ASSIGNMENT. Report every line below that carries the word "service".

-*-

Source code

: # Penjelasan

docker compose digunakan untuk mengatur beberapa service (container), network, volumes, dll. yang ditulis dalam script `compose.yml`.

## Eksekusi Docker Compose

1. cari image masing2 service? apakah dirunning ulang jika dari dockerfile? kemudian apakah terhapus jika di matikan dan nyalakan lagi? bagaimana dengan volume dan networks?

-*-

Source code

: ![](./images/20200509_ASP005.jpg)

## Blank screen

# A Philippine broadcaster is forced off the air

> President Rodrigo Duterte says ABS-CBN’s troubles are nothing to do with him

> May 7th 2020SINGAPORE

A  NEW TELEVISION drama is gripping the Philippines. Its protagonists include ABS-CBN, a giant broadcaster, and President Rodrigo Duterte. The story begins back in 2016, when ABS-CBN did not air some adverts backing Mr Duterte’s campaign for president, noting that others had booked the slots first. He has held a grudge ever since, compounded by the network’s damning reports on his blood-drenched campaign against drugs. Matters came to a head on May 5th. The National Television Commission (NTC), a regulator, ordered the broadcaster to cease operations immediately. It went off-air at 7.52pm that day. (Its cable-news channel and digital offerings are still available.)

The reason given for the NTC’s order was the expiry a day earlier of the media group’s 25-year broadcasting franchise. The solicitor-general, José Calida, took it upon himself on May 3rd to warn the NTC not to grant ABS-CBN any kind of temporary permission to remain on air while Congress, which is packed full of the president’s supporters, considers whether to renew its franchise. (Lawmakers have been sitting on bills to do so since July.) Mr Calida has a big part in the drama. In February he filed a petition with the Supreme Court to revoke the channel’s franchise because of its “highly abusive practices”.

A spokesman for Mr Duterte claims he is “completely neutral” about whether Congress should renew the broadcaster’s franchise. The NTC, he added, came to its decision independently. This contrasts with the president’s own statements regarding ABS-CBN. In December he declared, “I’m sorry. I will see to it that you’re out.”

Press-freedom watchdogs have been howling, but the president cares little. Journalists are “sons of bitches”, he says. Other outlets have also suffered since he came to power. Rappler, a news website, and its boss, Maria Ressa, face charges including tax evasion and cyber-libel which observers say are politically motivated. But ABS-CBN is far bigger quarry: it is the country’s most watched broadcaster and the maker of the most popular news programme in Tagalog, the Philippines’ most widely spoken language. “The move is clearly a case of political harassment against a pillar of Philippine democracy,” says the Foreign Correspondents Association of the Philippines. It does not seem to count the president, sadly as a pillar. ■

-*-

TASK RESULT.
docker compose digunakan untuk mengatur beberapa service (container), network, volumes, dll. yang ditulis dalam script `compose.yml`.
1. cari image masing2 service? apakah dirunning ulang jika dari dockerfile? kemudian apakah terhapus jika di matikan dan nyalakan lagi? bagaimana dengan volume dan networks?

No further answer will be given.